Eurosport - mer, 24 ott 11:50:00 2007
Sono ben i 21 gol (nonostante due 0-0) ammirati nel martedì di Champions League che evidenza alcune differenze tecniche davvero eccessive
Di gol se ne sono visti tanti, ben 21 in sette partite (nonostante due risultati in bianco), alcuni anche molto spettacolari. Ma si sono viste anche difese approssimative, e divari eccessivi. Non sappiamo se la riforma di Michel Platini, che vorrebbe allargare ancora l'accesso alla fase a gironi di Champions League a squadre di seconda e terza fascia sia una buona idea, soprattutto alla luce della presenza sostanzialmente quasi ingiustificata di alcune squadre.
Lo Stoccarda, in piena crisi in Bundesliga, non sta meglio in Champions League: i tedeschi perdono 0-2 in casa contro un Lione che spreca in almeno tre occasioni il gol del vantaggio e alla fine lo pesca solo grazie a una deviazione su un tiro da azione di calcio d'angolo di Fabio Santos, legittimandolo poi con Benzema. Una vittoria quella francese che riduce il divario rispetto alle capolista Rangers e Barcellona che non si fanno male, (0-0), ma riescono comunque a divertire, nello scontro diretto dell'Ibrox Park.

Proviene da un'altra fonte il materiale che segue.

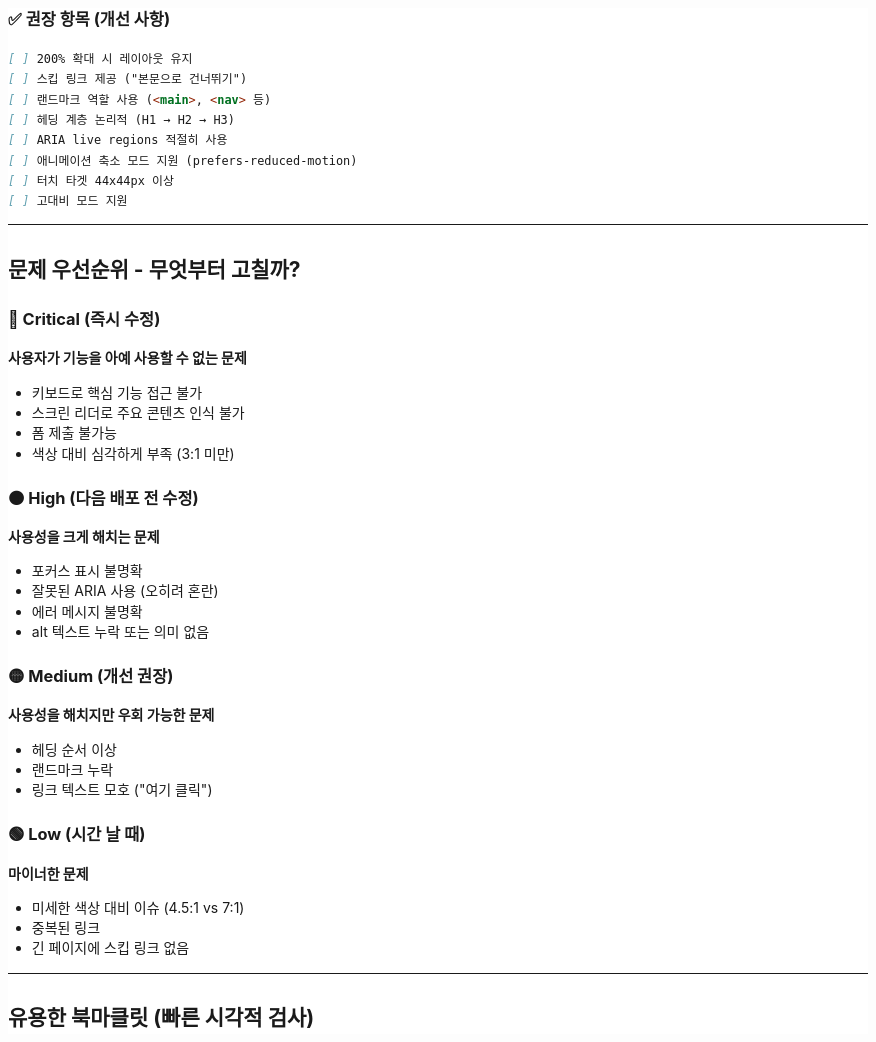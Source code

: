 ### ✅ 권장 항목 (개선 사항)

```markdown
[ ] 200% 확대 시 레이아웃 유지
[ ] 스킵 링크 제공 ("본문으로 건너뛰기")
[ ] 랜드마크 역할 사용 (<main>, <nav> 등)
[ ] 헤딩 계층 논리적 (H1 → H2 → H3)
[ ] ARIA live regions 적절히 사용
[ ] 애니메이션 축소 모드 지원 (prefers-reduced-motion)
[ ] 터치 타겟 44x44px 이상
[ ] 고대비 모드 지원
```

---

## 문제 우선순위 - 무엇부터 고칠까?

### 🔴 Critical (즉시 수정)

**사용자가 기능을 아예 사용할 수 없는 문제**

- 키보드로 핵심 기능 접근 불가
- 스크린 리더로 주요 콘텐츠 인식 불가
- 폼 제출 불가능
- 색상 대비 심각하게 부족 (3:1 미만)

### 🟠 High (다음 배포 전 수정)

**사용성을 크게 해치는 문제**

- 포커스 표시 불명확
- 잘못된 ARIA 사용 (오히려 혼란)
- 에러 메시지 불명확
- alt 텍스트 누락 또는 의미 없음

### 🟡 Medium (개선 권장)

**사용성을 해치지만 우회 가능한 문제**

- 헤딩 순서 이상
- 랜드마크 누락
- 링크 텍스트 모호 ("여기 클릭")

### 🟢 Low (시간 날 때)

**마이너한 문제**

- 미세한 색상 대비 이슈 (4.5:1 vs 7:1)
- 중복된 링크
- 긴 페이지에 스킵 링크 없음

---

## 유용한 북마클릿 (빠른 시각적 검사)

Il Manchester United dispone liberamente della Dinamo Kiev e di fatto archivia con la sua terza vittoria la qualificazione alla seconda fase: impressionante la superiorità degli inglesi che nel primo tempo concedono nulla e potrebbero chiudere sul 5-0 invece che sul 2-1. Poi nella ripresa dilagano.
Tra Psv e Fenerbahce, 0-0, si vedono soprattutto le botte: l'arbitro inglese Webb non ci capisce niente, e anziché lasciar giocare lascia che i giocatori si suonino come tamburi tra piccole ripicche e liti continue. Nel primo tempo una mezza rissa finisce a sputi; nel secondo Deivid lascia i suoi in dieci dopo una brutta entrata su un difensore. Ma la partita non decolla mai.
L'Arsenal invece seppellisce lo Slavia sotto una grandinata di gol, sette, e di occasioni da rete, almeno una ventina. Doppiette di Fabregas (nella foto), Hleb e Walcott, 64 anni in tre e rete conclusiva dell'esordiente Bendtner, 19 anni. Giovani che danno spettacolo.
Il Siviglia diverte solo nel primo tempo: quaranta minuti incredibili seguiti da altrettanti minuti di ordinaria amministrazione. Al punto che persino la mediocre Steaua pensa di poter strappare un pareggio. Finisce 2-1.